The e-Translation platform was launched in November 2017 and replaced the previous MT@EC. What are the advantages of neural machine translation compared with the translation technology used in MT@EC?

I will try to describe it using simple words: neural machine translation has got two main advantages: the text produced is more natural and idiomatic in character, and is much more correct than in the case of the previous generations of machine translation systems, e.g. statistical translation (SMT) offered under the MT@EC system. Neural machine translation (NMT) allows to predict what the next word in the sentence will be, making NMT’s sentences more similar to those produced by humans. First of all, however, the data – the words used for training of the translation engines are represented by numbers (vectors). The words that have a similar meaning are represented by similar numbers, which allows the system for detecting words having similar meaning (based on the context in which they occur) which, in turn, contributes to the improvement of the quality of translation — the system never lacks words, because it can always find words that have a meaning close to that of the needed word. The system can also replace a given word with a synonym, which makes the translation sound more natural.

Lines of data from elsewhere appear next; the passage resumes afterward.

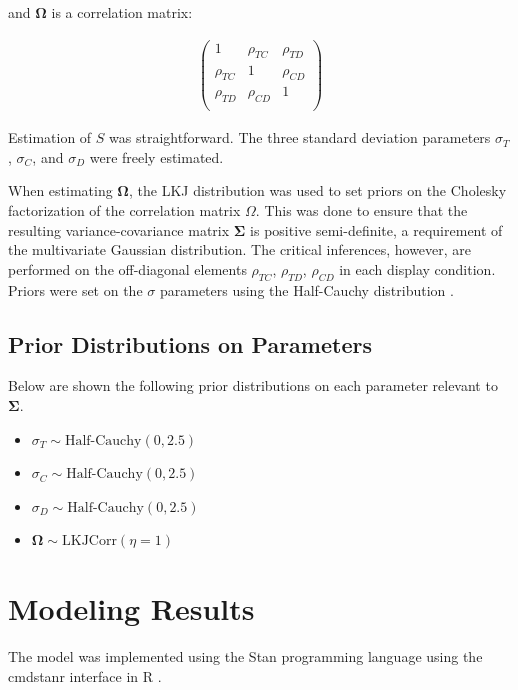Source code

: and $\boldsymbol{\Omega}$ is a correlation matrix:

\begin{align}
   \begin{pmatrix}
      1 & \rho_{TC} & \rho_{TD} \\
      \rho_{TC} & 1 & \rho_{CD} \\
      \rho_{TD} & \rho_{CD} & 1 \\
   \end{pmatrix}
   \label{eqn:O_1}
\end{align}

Estimation of $S$ was straightforward. The three standard deviation parameters $\sigma_{T}$, $\sigma_{C}$, and $\sigma_{D}$ were freely estimated.

When estimating $\boldsymbol{\Omega}$, the LKJ distribution \parencite{lewandowski2009generating} was used to set priors on the Cholesky factorization of the correlation matrix $\Omega$. This was done to ensure that the resulting variance-covariance matrix $\boldsymbol{\Sigma}$ is positive semi-definite, a requirement of the multivariate Gaussian distribution. The critical inferences, however, are performed on the off-diagonal elements $\rho_{TC}$, $\rho_{TD}$, $\rho_{CD}$ in each display condition. Priors were set on the $\sigma$ parameters using the Half-Cauchy distribution \parencite{gelman2006prior}. 

\subsection{Prior Distributions on Parameters}
Below are shown the following prior distributions on each parameter relevant to $\boldsymbol{\Sigma}$.
\begin{itemize}
    \item $\sigma_{T} \sim\text{Half-Cauchy}(0,2.5)$
    \item $\sigma_{C} \sim\text{Half-Cauchy}(0,2.5)$
    \item $\sigma_{D} \sim\text{Half-Cauchy}(0,2.5)$
    \item $\boldsymbol{\Omega} \sim \text{LKJCorr}(\eta=1)$
\end{itemize}

\section{Modeling Results}
The model was implemented using the Stan programming language \parencite{carpenter2017stan} using the cmdstanr interface \parencite{cmdstanr} in R . 

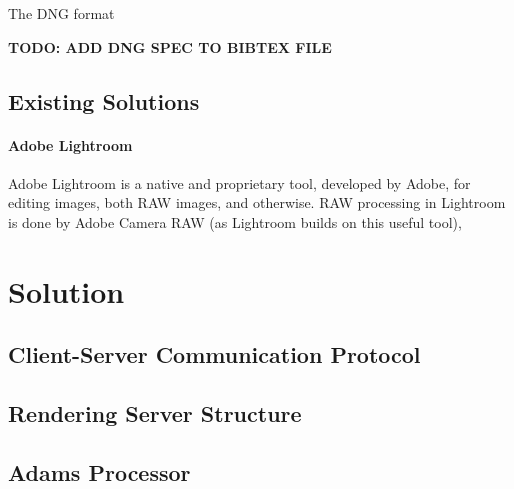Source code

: \documentclass[12pt,a4paper]{article}
\begin{document}
The DNG format 

\textbf{TODO: ADD DNG SPEC TO BIBTEX FILE}
\subsection{Existing Solutions}

    \paragraph{Adobe Lightroom}
    Adobe Lightroom is a native and proprietary tool, developed by Adobe, for editing images, both RAW images, and otherwise.
    RAW processing in Lightroom is done by Adobe Camera RAW (as Lightroom builds on this useful tool), 

\subsection{}


\section{Solution}



\subsection{Client-Server Communication Protocol}


\subsection{Rendering Server Structure}

\subsection{Adams Processor}
\end{document}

 How does the e-Translation platform differ from other tools that use NMT?

Most machine translation platforms available on the market (Google Translate, DeepL, Bing Translator, Facebook) make use of very similar software, which in addition is often made publicly available in the form of a source code, allowing comparisons of translation techniques. The main difference is the data of each institution and means of filtering these data, for example Google relies mainly on the parallel texts found in the Internet sites. Whereas eTranslation uses the translation memories of the European institutions, dating back to the 60s. Linguistic data used by eTranslation is arguably one of the largest, if not the largest, collection of texts in the world almost exclusively translated at the request of the European institutions and manually aligned sentences. This made it possible to train the engines particularly useful for the translation of texts of administrative or legal character or if the institution concerned provided larger training corpora for the creation of specialised (domain-specific) engines. I would also like to draw your attention to the most important feature of the CEF AT platform, namely data security. In contrast to publicly available commercial tools available on the market where, in exchange for free access to the tool, we freely give our textual data and rights to the texts practically to unknown users, the EU tool, based on TESTA-ng dedicated Data Communication Network Service ensures the security of translated texts while intellectual property rights for translation remain with the owner of the text submitted for translation.

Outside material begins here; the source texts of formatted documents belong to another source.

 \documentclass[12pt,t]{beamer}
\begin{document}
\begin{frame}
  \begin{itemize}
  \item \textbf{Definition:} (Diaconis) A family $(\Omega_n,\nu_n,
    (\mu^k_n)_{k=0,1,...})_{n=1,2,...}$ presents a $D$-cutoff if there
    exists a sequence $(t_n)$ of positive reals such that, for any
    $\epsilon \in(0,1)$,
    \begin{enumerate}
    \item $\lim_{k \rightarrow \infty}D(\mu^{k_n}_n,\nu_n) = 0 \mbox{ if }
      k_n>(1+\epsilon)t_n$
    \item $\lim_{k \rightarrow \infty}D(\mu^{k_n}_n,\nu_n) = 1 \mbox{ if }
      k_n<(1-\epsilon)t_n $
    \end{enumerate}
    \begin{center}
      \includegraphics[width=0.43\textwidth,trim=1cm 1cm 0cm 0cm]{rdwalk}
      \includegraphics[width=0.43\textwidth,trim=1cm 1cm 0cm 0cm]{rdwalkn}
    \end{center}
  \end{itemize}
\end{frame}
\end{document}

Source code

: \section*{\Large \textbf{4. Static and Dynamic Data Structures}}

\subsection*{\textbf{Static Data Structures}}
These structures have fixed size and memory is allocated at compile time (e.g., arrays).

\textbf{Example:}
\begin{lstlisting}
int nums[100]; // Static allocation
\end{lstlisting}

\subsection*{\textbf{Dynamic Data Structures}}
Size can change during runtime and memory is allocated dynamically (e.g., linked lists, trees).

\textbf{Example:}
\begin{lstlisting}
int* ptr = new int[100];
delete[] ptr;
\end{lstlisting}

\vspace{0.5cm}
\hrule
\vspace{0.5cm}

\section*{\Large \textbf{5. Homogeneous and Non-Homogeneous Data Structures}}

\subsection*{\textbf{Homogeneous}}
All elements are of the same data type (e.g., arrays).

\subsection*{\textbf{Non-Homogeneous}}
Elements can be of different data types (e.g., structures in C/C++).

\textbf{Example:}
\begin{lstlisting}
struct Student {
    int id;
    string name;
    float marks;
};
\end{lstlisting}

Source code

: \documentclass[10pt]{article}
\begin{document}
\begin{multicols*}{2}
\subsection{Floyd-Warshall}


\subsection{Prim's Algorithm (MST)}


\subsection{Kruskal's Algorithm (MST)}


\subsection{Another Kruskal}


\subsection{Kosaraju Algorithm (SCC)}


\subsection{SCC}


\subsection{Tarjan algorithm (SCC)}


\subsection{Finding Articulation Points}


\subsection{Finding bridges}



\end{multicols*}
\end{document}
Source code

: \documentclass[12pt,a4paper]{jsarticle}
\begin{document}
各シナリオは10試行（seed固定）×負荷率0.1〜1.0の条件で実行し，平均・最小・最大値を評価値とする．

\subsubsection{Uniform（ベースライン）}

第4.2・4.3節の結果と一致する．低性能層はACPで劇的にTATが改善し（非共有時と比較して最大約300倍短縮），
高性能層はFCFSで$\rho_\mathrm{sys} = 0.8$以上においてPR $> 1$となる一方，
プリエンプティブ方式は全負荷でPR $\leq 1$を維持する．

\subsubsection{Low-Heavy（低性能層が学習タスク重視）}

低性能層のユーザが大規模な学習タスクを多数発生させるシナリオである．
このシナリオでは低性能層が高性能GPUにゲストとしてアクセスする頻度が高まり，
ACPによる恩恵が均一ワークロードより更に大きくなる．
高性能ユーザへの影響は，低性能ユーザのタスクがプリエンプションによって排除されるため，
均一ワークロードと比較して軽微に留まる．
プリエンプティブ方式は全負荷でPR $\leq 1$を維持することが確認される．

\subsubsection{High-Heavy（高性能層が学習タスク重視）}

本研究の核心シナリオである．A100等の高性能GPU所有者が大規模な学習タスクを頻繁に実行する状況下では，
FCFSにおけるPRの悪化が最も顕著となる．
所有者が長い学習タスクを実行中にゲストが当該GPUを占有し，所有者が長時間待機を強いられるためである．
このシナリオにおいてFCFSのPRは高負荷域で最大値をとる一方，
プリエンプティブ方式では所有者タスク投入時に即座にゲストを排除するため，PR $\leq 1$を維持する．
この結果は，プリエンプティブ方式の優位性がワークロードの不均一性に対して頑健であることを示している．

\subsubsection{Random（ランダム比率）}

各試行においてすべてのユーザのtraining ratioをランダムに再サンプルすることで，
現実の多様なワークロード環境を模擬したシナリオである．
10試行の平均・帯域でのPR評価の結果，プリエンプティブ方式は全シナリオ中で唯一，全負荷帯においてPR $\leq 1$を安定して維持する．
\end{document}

A new version of the system — eTranslation v.2.7 — was made available in June 2019. What are the new features of this version?

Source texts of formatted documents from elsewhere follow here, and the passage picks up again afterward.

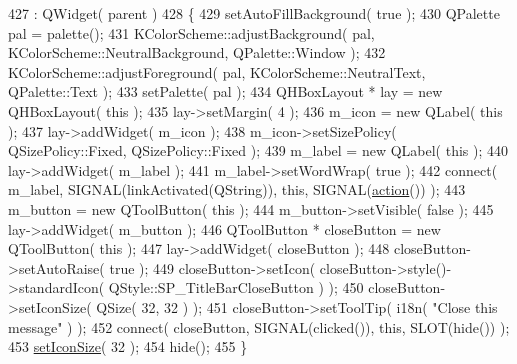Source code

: \begin{DoxyCode}
427     : QWidget( parent )
428 \{
429     setAutoFillBackground( \textcolor{keyword}{true} );
430     QPalette pal = palette();
431     KColorScheme::adjustBackground( pal, KColorScheme::NeutralBackground, QPalette::Window );
432     KColorScheme::adjustForeground( pal, KColorScheme::NeutralText, QPalette::Text );
433     setPalette( pal );
434     QHBoxLayout * lay = \textcolor{keyword}{new} QHBoxLayout( \textcolor{keyword}{this} );
435     lay->setMargin( 4 );
436     m\_icon = \textcolor{keyword}{new} QLabel( \textcolor{keyword}{this} );
437     lay->addWidget( m\_icon );
438     m\_icon->setSizePolicy( QSizePolicy::Fixed, QSizePolicy::Fixed );
439     m\_label = \textcolor{keyword}{new} QLabel( \textcolor{keyword}{this} );
440     lay->addWidget( m\_label );
441     m\_label->setWordWrap( \textcolor{keyword}{true} );
442     connect( m\_label, SIGNAL(linkActivated(QString)), \textcolor{keyword}{this}, SIGNAL(\hyperlink{classPageViewTopMessage_ace79163bbe2ecbbf0e3485e71a8b74d7}{action}()) );
443     m\_button = \textcolor{keyword}{new} QToolButton( \textcolor{keyword}{this} );
444     m\_button->setVisible( \textcolor{keyword}{false} );
445     lay->addWidget( m\_button );
446     QToolButton * closeButton = \textcolor{keyword}{new} QToolButton( \textcolor{keyword}{this} );
447     lay->addWidget( closeButton );
448     closeButton->setAutoRaise( \textcolor{keyword}{true} );
449     closeButton->setIcon( closeButton->style()->standardIcon( QStyle::SP\_TitleBarCloseButton ) );
450     closeButton->setIconSize( QSize( 32, 32 ) );
451     closeButton->setToolTip( i18n( \textcolor{stringliteral}{"Close this message"} ) );
452     connect( closeButton, SIGNAL(clicked()), \textcolor{keyword}{this}, SLOT(hide()) );
453     \hyperlink{classPageViewTopMessage_a84bd8394be1e53e1916417875cc571a3}{setIconSize}( 32 );
454     hide();
455 \}
\end{DoxyCode}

A considerable number of changes have recently been made, including upgrades for pre/post-processing for all engines, cleaning of spaces, the normalisation of quotes and apostrophes, regular expressions correction, avoiding capitalisation within a compound.. There has been a new release of Court of Justice Case Law domain-specific engines for a number of language pairs with French. The efficiency of the domain-specific engines and of the engine dedicated for the Bundesbank has been improved. The responsiveness of the website has been increased, statistical analysis of the use of the CAT tool (Computer Assisted Translation) has been modified and improvements in some cloud services have been introduced. For Polish users, earlier changes were more visible, i.e. the shift in March 2018 from statistical machine translation (SMT) to neural machine translation (NMT) and significant increases in engine efficiency to reduce translation time.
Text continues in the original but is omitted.